Mobile operator Millicom has tapped Parallel Wireless to help deploy 4G services in more rural parts of Colombia using O-RAN-compliant architecture.
The rollout marks a first for open RAN networks in Latin America enabling 4G. Plans initially call for 362 sites, with service provided through Millicom’s Tigo brand.
In Columbia, there are still 10 million people connecting to 2G and 3G, according to Millicom. And the operator said it needs to find cost-effective, easy to deploy ways to close that digital divide.
“Open RAN is the answer to efficiently build digital highways to connect more and more Colombians,” a Millicom spokesperson told Fierce.
Locations slated for 4G connectivity via open RAN include in Cundinamarca, Meta, Valle del Cauca, Cauca, Nariño, Tolima, Huila, Caquetá, Risaralda, Caldas, Quindío.

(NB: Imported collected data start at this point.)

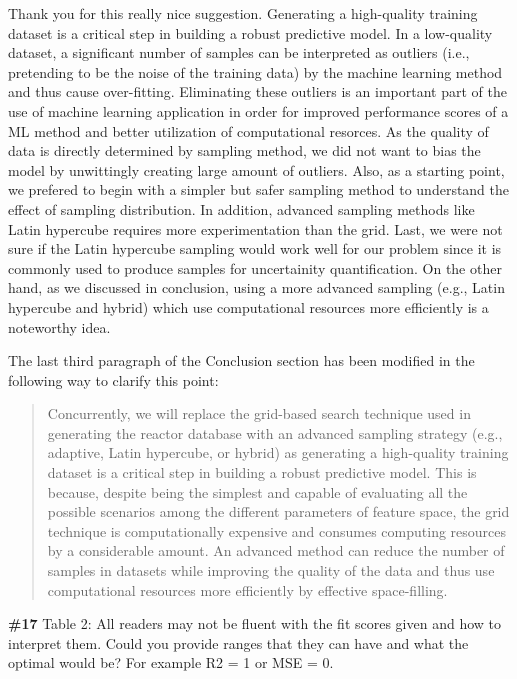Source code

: \documentclass{ar2rc}
\begin{document}
    \Response Thank you for this really nice suggestion. Generating a high-quality training dataset is a critical step in building a robust predictive model. In a low-quality dataset, a significant number of samples can be interpreted as outliers (i.e., pretending to be the noise of the training data) by the machine learning method and thus cause over-fitting. Eliminating these outliers is an important part of the use of machine learning application in order for improved performance scores of a ML method and better utilization of computational resorces. As the quality of data is directly determined by sampling method, we did not want to bias the model by unwittingly creating large amount of outliers. Also, as a starting point, we prefered to begin with a simpler but safer sampling method to understand the effect of sampling distribution. In addition, advanced sampling methods like Latin hypercube requires more experimentation than the grid. Last, we were not sure if the Latin hypercube sampling would work well for our problem since it is commonly used to produce samples for uncertainity quantification. On the other hand, as we discussed in conclusion, using a more advanced sampling (e.g., Latin hypercube and hybrid) which use computational resources more efficiently is a noteworthy idea.

    The last third paragraph of the Conclusion section has been modified in the following way to clarify this point:\\

    \begin{quote}
        Concurrently, we will replace the grid-based search technique used in generating the reactor database with an advanced sampling strategy (e.g., adaptive, Latin hypercube, or hybrid) as generating a high-quality training dataset is a critical step in building a robust predictive model. This is because, despite being the simplest and capable of evaluating all the possible scenarios among the different parameters of feature space, the grid technique is computationally expensive and consumes computing resources by a considerable amount. An advanced method can reduce the number of samples in datasets while improving the quality of the data and thus use computational resources more efficiently by effective space-filling.
    \end{quote}


    \Comment \textbf{\#17} Table 2: All readers may not be fluent with the fit scores given
    and how to interpret them. Could you provide ranges that they can have and
    what the optimal would be? For example R2 = 1 or MSE = 0.
\end{document}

The first phase of deployment is expected to be completed by March of 2022, followed by new rollouts over a four-year period, according to the spokesperson.
While a successful open RAN rollout in Colombia is the first objective, the spokesperson said Millicom “will expand the technology to all our markets,” with more specifics to come later.
Millicom is using spectrum in the 700 MHz band and Parallel Wireless is acting as the main systems integrator. As new vendors are introduced, some operators haven taken on the role themselves but historically often looked to their main RAN vendor. In playing with the likes of Ericsson, Nokia and Huawei, Eugina Jordan, VP of Marketing at Parallel, told Fierce the open RAN vendor “needed to act like a big boy.”
“It was a big RFP that we responded to and they selected Parallel Wireless because we can bring all of those components together,” she said. “We’re not necessarily going to be climbing on top of the tower but we will bring all of those partners together” including an ecosystem of hardware, software, orchestration, RIC, xApps, and systems integration.
The initial sites will be built with a Remote Radio Unit (RRU) from partners and Parallel Wireless’ distributed Unit (DU) and central Unit (CU) software running on a virtualized baseband unit.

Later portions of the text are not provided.